Bol Bol’s 38-point night not enough as Chot furious after TNT blows 18-point lead

In the echoing bowl of the Smart-Araneta Coliseum, bol bol dominated the stat sheet but could not stop a collapse: Rain or Shine beat TNT, 112-109, after a late Adrian Nocum lay-up with 9. 8 seconds remaining.
Bol Bol’s performance and the decisive moments
Bol Bol finished with 38 points, 16 rebounds and five blocks, a box-score outburst that still left him on the losing side. TNT built an early cushion and led as much as 47-29, an 18-point margin that evaporated as Rain or Shine chipped away and eventually took the lead. The final sequence ended with Adrian Nocum’s lay-up in the closing seconds that settled the 112-109 scoreline.
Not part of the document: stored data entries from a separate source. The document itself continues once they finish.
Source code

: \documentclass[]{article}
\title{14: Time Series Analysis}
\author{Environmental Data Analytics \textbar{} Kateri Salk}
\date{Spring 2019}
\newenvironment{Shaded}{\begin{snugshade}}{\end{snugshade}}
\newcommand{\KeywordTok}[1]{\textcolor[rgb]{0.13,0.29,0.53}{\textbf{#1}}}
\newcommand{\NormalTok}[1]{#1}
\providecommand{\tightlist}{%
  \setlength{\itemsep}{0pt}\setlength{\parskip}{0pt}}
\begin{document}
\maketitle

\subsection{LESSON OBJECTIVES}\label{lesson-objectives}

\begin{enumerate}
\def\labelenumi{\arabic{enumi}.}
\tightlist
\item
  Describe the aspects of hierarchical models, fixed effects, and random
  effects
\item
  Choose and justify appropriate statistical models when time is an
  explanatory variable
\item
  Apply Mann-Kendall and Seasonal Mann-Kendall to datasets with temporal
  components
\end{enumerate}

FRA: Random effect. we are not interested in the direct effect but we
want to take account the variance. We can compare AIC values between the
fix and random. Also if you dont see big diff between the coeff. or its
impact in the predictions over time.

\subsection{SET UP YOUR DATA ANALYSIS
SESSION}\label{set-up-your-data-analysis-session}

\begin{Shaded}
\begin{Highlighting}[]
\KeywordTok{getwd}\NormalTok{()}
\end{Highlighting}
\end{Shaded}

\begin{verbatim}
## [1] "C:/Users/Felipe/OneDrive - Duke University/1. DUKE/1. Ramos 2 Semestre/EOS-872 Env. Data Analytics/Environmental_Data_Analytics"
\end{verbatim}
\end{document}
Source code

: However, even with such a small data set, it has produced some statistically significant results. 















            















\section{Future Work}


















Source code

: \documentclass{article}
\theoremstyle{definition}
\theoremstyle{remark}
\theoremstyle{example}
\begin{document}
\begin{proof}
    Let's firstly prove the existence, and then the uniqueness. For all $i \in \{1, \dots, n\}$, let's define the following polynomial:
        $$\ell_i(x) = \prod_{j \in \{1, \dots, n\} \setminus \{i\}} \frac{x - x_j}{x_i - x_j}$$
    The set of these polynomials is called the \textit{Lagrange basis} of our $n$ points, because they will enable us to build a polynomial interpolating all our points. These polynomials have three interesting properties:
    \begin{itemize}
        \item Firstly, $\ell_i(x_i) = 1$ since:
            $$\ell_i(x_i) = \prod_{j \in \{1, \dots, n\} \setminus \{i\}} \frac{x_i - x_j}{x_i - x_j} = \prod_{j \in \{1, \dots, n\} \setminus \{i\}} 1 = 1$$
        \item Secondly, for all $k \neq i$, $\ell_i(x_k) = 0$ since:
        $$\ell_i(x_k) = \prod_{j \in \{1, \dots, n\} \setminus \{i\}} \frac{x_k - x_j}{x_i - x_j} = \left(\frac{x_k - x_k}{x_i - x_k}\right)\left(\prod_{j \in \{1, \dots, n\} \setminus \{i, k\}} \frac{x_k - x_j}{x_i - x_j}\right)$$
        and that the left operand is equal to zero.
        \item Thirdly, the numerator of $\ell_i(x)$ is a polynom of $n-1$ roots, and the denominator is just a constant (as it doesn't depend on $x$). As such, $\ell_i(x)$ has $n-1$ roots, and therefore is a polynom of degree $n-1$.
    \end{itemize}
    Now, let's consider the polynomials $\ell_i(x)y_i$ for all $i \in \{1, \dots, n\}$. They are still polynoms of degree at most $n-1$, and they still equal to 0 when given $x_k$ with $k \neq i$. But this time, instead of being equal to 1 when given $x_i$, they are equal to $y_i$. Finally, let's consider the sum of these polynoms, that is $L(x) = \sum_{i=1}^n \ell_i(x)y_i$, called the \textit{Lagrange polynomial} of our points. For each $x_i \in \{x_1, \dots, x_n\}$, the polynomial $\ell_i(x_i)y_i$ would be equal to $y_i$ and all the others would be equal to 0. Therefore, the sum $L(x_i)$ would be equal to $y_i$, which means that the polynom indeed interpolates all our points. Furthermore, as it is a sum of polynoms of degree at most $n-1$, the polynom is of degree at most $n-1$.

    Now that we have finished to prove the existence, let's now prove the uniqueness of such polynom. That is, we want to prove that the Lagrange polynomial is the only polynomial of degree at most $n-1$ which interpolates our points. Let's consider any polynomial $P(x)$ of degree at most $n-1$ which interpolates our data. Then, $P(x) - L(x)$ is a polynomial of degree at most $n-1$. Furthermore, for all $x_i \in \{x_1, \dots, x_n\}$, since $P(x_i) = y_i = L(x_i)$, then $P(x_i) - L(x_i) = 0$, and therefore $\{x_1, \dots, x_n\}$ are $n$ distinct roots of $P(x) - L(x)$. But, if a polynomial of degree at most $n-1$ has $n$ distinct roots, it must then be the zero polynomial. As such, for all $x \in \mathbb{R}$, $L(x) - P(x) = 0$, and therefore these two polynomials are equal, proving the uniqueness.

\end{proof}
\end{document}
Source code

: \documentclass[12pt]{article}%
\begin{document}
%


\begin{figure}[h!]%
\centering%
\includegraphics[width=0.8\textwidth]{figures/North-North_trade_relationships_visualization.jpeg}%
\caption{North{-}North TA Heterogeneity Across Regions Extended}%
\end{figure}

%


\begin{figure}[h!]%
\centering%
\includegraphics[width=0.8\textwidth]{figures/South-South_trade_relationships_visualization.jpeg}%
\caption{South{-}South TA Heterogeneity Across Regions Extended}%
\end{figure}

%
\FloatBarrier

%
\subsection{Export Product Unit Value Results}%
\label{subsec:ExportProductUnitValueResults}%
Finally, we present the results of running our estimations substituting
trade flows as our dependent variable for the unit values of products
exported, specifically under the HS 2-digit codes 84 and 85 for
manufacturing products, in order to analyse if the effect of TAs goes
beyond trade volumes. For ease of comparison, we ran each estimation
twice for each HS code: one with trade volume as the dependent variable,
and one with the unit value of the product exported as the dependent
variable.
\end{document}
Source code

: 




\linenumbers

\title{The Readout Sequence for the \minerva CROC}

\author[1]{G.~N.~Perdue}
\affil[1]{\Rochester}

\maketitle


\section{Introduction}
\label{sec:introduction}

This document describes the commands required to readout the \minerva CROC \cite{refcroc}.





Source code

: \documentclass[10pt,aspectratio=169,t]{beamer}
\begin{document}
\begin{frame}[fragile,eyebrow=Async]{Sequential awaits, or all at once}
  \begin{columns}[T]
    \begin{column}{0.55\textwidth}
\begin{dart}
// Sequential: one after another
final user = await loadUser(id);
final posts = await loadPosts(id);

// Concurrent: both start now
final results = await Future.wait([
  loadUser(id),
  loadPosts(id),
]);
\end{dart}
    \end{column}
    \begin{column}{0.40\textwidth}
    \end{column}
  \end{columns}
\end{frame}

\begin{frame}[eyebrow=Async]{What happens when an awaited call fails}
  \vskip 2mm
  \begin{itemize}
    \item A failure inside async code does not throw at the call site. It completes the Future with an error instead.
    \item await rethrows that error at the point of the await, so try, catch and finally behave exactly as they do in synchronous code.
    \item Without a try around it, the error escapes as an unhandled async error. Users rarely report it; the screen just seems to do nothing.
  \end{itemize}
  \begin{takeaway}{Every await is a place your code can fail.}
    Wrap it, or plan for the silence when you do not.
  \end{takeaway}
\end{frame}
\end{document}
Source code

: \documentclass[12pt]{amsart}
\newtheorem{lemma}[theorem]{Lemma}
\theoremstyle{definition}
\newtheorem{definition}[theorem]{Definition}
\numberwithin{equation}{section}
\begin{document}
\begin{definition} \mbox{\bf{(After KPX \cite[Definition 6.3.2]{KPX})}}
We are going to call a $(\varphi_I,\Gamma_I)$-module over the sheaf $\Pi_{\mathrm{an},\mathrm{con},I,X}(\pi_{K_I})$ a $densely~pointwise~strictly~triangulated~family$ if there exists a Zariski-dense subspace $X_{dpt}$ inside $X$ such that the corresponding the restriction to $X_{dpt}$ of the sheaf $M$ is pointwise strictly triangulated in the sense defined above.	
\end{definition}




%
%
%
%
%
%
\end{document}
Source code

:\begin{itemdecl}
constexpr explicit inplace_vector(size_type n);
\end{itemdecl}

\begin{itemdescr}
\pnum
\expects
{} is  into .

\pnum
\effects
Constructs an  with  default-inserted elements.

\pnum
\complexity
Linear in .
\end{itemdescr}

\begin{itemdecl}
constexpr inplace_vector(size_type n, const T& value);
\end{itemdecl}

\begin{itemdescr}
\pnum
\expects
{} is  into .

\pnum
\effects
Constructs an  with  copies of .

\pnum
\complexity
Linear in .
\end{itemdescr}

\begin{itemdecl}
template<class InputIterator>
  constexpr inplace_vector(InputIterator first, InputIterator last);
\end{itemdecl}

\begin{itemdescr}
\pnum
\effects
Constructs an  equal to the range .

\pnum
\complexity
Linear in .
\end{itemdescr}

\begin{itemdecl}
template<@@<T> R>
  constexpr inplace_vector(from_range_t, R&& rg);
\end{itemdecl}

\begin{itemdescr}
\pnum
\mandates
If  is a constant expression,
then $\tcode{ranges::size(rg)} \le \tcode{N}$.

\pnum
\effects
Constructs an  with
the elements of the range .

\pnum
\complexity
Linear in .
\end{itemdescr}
How the blowout turned into a comeback
The Tropang 5G’s squandered advantage became the game’s defining story. TNT’s coach, Chot Reyes, offered a blunt assessment after the contest, saying, “Sucked like hell, ” before leaving the Smart-Araneta Coliseum. He added, “We played a terrible game. ” Those remarks underscored the frustration in TNT’s camp: a night in which one player’s statistical dominance could not paper over team lapses that allowed Rain or Shine to close the gap and finish stronger.
The game narrative centered on two competing realities. On one side was Bol Bol’s individual explosion—points, boards and shot deterrence that should have tilted matters. On the other was a collective inability to preserve a large lead, as Rain or Shine methodically reduced the deficit and seized the decisive moments late in the fourth quarter.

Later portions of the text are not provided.